Texto orignalmente publicado pelo Mad in America, traduzido para o português por Marcos Ferraz*.
Em meu artigo, “O que aprendi como moderador de um grupo de apoio à redução gradual de antidepressivos”, descrevi trabalhar como assistente social clínico licenciado ao lado de psiquiatras em um hospital psiquiátrico por 18 anos e nunca ter ouvido uma palavra sobre abstinência. Então eu tentei sair de Cymbalta (duloxetina, inibidor da recaptação de serotonina e noradrenalina) e todo o inferno começou.
Descrevi ter feito uma redução gradual de oito meses com 60 mg em 2019 e ter sido espancado com acatisia tardia tão grave que tinha um plano para acabar com minha vida se o restabelecimento do medicamento não funcionasse. (A acatisia pode ser um efeito colateral de medicamentos ou sintomas de abstinência.
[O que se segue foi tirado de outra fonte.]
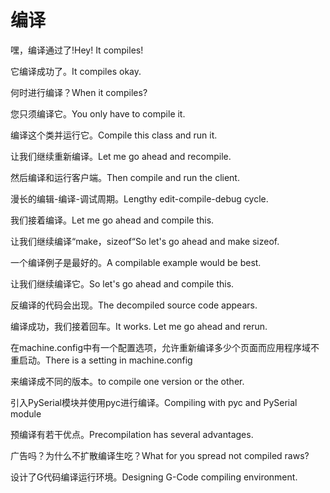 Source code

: # 编译

<p><span class="chinese">嘿，编译通过了!</span><span class="english">Hey! It compiles!</span></p>

<p><span class="chinese">它编译成功了。</span><span class="english">It compiles okay.</span></p>

<p><span class="chinese">何时进行编译？</span><span class="english">When it compiles?</span></p>

<p><span class="chinese">您只须编译它。</span><span class="english">You only have to compile it.</span></p>

<p><span class="chinese">编译这个类并运行它。</span><span class="english">Compile this class and run it.</span></p>

<p><span class="chinese">让我们继续重新编译。</span><span class="english">Let me go ahead and recompile.</span></p>

<p><span class="chinese">然后编译和运行客户端。</span><span class="english">Then compile and run the client.</span></p>

<p><span class="chinese">漫长的编辑-编译-调试周期。</span><span class="english">Lengthy edit-compile-debug cycle.</span></p>

<p><span class="chinese">我们接着编译。</span><span class="english">Let me go ahead and compile this.</span></p>

<p><span class="chinese">让我们继续编译“make，sizeof“</span><span class="english">So let's go ahead and make sizeof.</span></p>

<p><span class="chinese">一个编译例子是最好的。</span><span class="english">A compilable example would be best.</span></p>

<p><span class="chinese">让我们继续编译它。</span><span class="english">So let's go ahead and compile this.</span></p>

<p><span class="chinese">反编译的代码会出现。</span><span class="english">The decompiled source code appears.</span></p>

<p><span class="chinese">编译成功，我们接着回车。</span><span class="english">It works. Let me go ahead and rerun.</span></p>

<p><span class="chinese">在machine.config中有一个配置选项，允许重新编译多少个页面而应用程序域不重启动。</span><span class="english">There is a setting in machine.config</span></p>

<p><span class="chinese">来编译成不同的版本。</span><span class="english">to compile one version or the other.</span></p>

<p><span class="chinese">引入PySerial模块并使用pyc进行编译。</span><span class="english">Compiling with pyc and PySerial module</span></p>

<p><span class="chinese">预编译有若干优点。</span><span class="english">Precompilation has several advantages.</span></p>

<p><span class="chinese">广告吗？为什么不扩散编译生吃？</span><span class="english">What for you spread not compiled raws?</span></p>

<p><span class="chinese">设计了G代码编译运行环境。</span><span class="english">Designing G-Code compiling environment.</span></p>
É um conjunto de sintomas físicos muito angustiantes e uma sensação avassaladora de terror muito pior do que ansiedade.) A reintegração curou a acatisia e comecei uma jornada muito mais lenta para diminuir os 30 mg que havia restabelecido, confiante de que a redução muito lenta seria bem-sucedida.
Quando escrevi meu artigo anterior, eu estava tomando apenas três microgrânulos (termo usado para descrever as pequenas esferas dentro das cápsulas de medicamentos de liberação prolongada), ou 0,81 mg de Cymbalta. Passei os próximos 12 meses reduzindo gradualmente esses três últimos microgrânulos. Mantive o último grânulo por seis meses. Me senti completamente normal durante toda a redução, inclusive com o último microgrânulo. Após seis meses, parei de tomar aquele último grânulo e continuei me sentindo totalmente normal por quatro meses. Nenhum sintoma de abstinência.”
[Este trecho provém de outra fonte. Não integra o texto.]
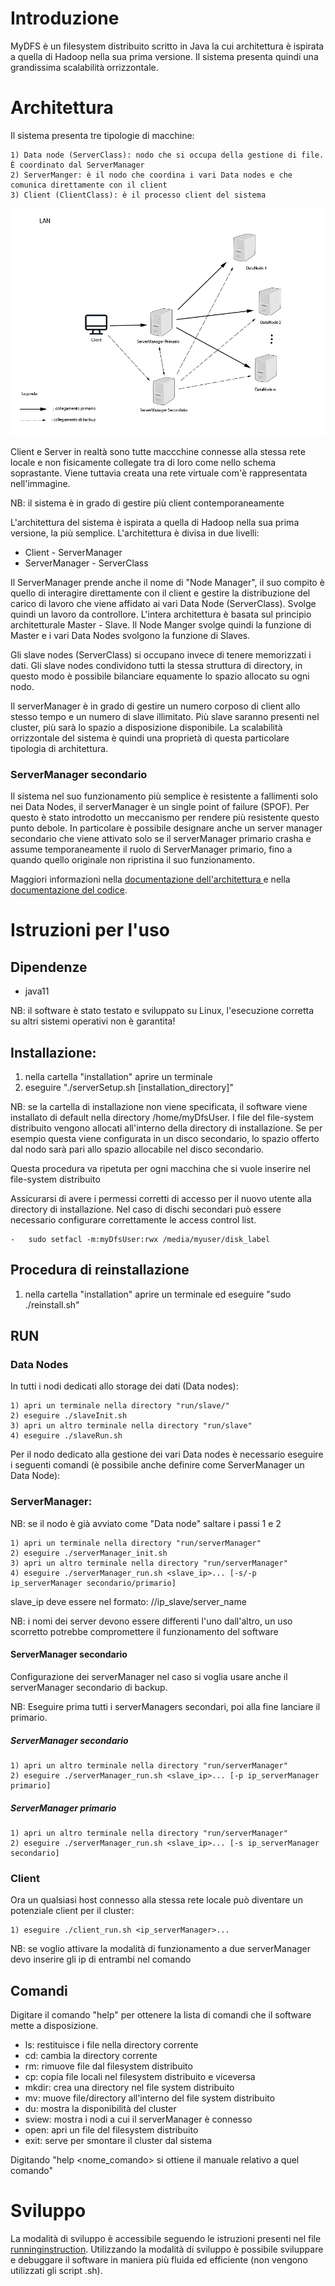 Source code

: # Introduzione

MyDFS è un filesystem distribuito scritto in Java la cui architettura è ispirata a quella di Hadoop nella sua prima versione. Il sistema presenta quindi una grandissima scalabilità orrizzontale.

# Architettura

Il sistema presenta tre tipologie di macchine:

	1) Data node (ServerClass): nodo che si occupa della gestione di file. È coordinato dal ServerManager
	2) ServerManger: è il nodo che coordina i vari Data nodes e che comunica direttamente con il client
	3) Client (ClientClass): è il processo client del sistema


![Alt text](./Img/ArchitetturaMyDFS.png)



Client e Server in realtà sono tutte maccchine connesse alla stessa rete locale e non fisicamente collegate tra di loro come nello schema soprastante.
Viene tuttavia creata una rete virtuale com'è rappresentata nell'immagine.

NB: il sistema è in grado di gestire più client contemporaneamente

  L'architettura del sistema è ispirata a quella di Hadoop nella sua prima versione, la più semplice.
 L'architettura è divisa in due livelli:
 <ul>
      <li>
         Client - ServerManager
      </li>
     <li>
         ServerManager - ServerClass
      </li>
  </ul>
  Il ServerManager prende anche il nome di "Node Manager", il suo compito è quello di interagire direttamente con il client
  e gestire la distribuzione del carico di lavoro che viene affidato ai vari Data Node (ServerClass). Svolge quindi un lavoro
 da controllore. L'intera architettura è basata sul principio architetturale Master - Slave. Il Node Manger svolge quindi la funzione di
 Master e i vari Data Nodes svolgono la funzione di Slaves.
  <p>
  Gli slave nodes (ServerClass) si occupano invece di tenere memorizzati i dati. Gli slave nodes condividono tutti la stessa
  struttura di directory, in questo modo è possibile bilanciare equamente lo spazio allocato su ogni nodo.
  </p>
 <p>
  Il serverManager è in grado di gestire un numero corposo di client allo stesso tempo e un numero di slave illimitato. Più slave
 saranno presenti nel cluster, più sarà lo spazio a disposizione disponibile. La scalabilità orrizzontale del sistema è quindi una proprietà
  di questa particolare tipologia di architettura.
  </p>




### ServerManager secondario

Il sistema nel suo funzionamento più semplice è resistente a fallimenti solo nei Data Nodes, il serverManager 
è un single point of failure (SPOF). Per questo è stato introdotto un meccanismo per rendere più resistente questo punto
debole. In particolare è possibile designare anche un server manager secondario che viene attivato solo se il serverManager 
primario crasha e assume temporaneamente il ruolo di ServerManager primario, fino a quando quello originale non ripristina il 
suo funzionamento.




Maggiori informazioni nella [documentazione dell'architettura ](./ArchitetturaMyDFS.pdf) e nella
[documentazione del codice](./Documentation/index.html).




# Istruzioni per l'uso

## Dipendenze

- java11

NB: il software è stato testato e sviluppato su Linux, l'esecuzione corretta su altri sistemi operativi non è garantita!

## Installazione:

1) nella cartella "installation" aprire un terminale
2) eseguire "./serverSetup.sh [installation_directory]"

NB: se la cartella di installazione non viene specificata, il software viene installato di default nella directory
/home/myDfsUser. I file del file-system distribuito vengono allocati all'interno della directory di installazione. Se per 
esempio questa viene configurata in un disco secondario, lo spazio offerto dal nodo sarà pari allo spazio allocabile nel disco secondario.
 

Questa procedura va ripetuta per ogni macchina che si vuole inserire nel file-system distribuito

Assicurarsi di avere i permessi corretti di accesso per il nuovo utente alla directory di installazione. 
Nel caso di dischi secondari può essere necessario configurare correttamente le access control list.

    -   sudo setfacl -m:myDfsUser:rwx /media/myuser/disk_label


## Procedura di reinstallazione

1) nella cartella "installation" aprire un terminale ed eseguire "sudo ./reinstall.sh"



## RUN


### Data Nodes

In tutti i nodi dedicati allo storage dei dati (Data nodes):

	1) apri un terminale nella directory "run/slave/"
	2) eseguire ./slaveInit.sh 
	3) apri un altro terminale nella directory "run/slave"
	4) eseguire ./slaveRun.sh




Per il nodo dedicato alla gestione dei vari Data nodes è necessario eseguire i seguenti comandi (è possibile anche definire come ServerManager un Data Node):

### ServerManager:

NB: se il nodo è già avviato come "Data node" saltare i passi 1 e 2


	1) apri un terminale nella directory "run/serverManager"
	2) eseguire ./serverManager_init.sh
	3) apri un altro terminale nella directory "run/serverManager"
	4) eseguire ./serverManager_run.sh <slave_ip>... [-s/-p ip_serverManager secondario/primario]

slave_ip deve essere nel formato:  //ip_slave/server_name

NB: i nomi dei server devono essere differenti l'uno dall'altro, un uso scorretto potrebbe compromettere il funzionamento del software

#### ServerManager secondario

Configurazione dei serverManager nel caso si voglia usare anche il serverManager secondario di backup.

NB: Eseguire prima tutti i serverManagers secondari, poi alla fine lanciare il primario.

##### ServerManager secondario

    1) apri un altro terminale nella directory "run/serverManager"
    2) eseguire ./serverManager_run.sh <slave_ip>... [-p ip_serverManager primario]
    
    
##### ServerManager primario

    1) apri un altro terminale nella directory "run/serverManager"
    2) eseguire ./serverManager_run.sh <slave_ip>... [-s ip_serverManager secondario]
    


### Client

Ora un qualsiasi host connesso alla stessa rete locale può diventare un potenziale client per il cluster:

	1) eseguire ./client_run.sh <ip_serverManager>...
	
NB: se voglio attivare la modalità di funzionamento a due serverManager devo inserire gli ip di entrambi nel 
comando
## Comandi

Digitare il comando "help" per ottenere la lista di comandi che il software mette a disposizione.

- ls: restituisce i file nella directory corrente
- cd: cambia la directory corrente
- rm: rimuove file dal filesystem distribuito
- cp: copia file locali nel filesystem distribuito e viceversa
- mkdir: crea una directory nel file system distribuito
- mv: muove file/directory all'interno del file system distribuito
- du: mostra la disponibilità del cluster
- sview: mostra i nodi a cui il serverManager è connesso
- open: apri un file del filesystem distribuito
- exit: serve per smontare il cluster dal sistema
  



Digitando "help <nome_comando> si ottiene il manuale relativo a quel comando"


# Sviluppo

La modalità di sviluppo è accessibile seguendo le istruzioni presenti nel file [runninginstruction](./src/runningInstruction.txt).
Utilizzando la modalità di sviluppo è possibile sviluppare e debuggare il software in maniera più fluida ed efficiente (non vengono utilizzati 
gli script .sh).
Quando completei quatro meses completamente livre do medicamento, eu comecei a chorar ao elogiar a gentileza de um jovem empacotador para o gerente da loja – para a total confusão dele. ‘Doida do corredor 12’. Eu não queria acreditar que aquilo fosse um sinal de alerta da acatisia que estava por vir. Talvez eu realmente tivesse me emocionado com a bondade do garoto, e não fosse acatisia. Fiquei alimentando essa esperança por 24 horas, até que fiz a coisa prudente e reintroduzi um microgrânulo
Desabar em prantos enquanto elogiava alguém também tinha sido o meu único aviso de que a acatisia estava a chegar em 2020, depois da redução demasiado rápida de oito meses. Naquela altura eu não sabia o que significava, mas desta vez sabia. Dado que tinha estado estável com a última microesfera da minha redução gradual durante seis meses, pensei que seria suficiente para manter a acatisia à distância. Funcionou durante uma semana e depois a acatisia voltou com força total.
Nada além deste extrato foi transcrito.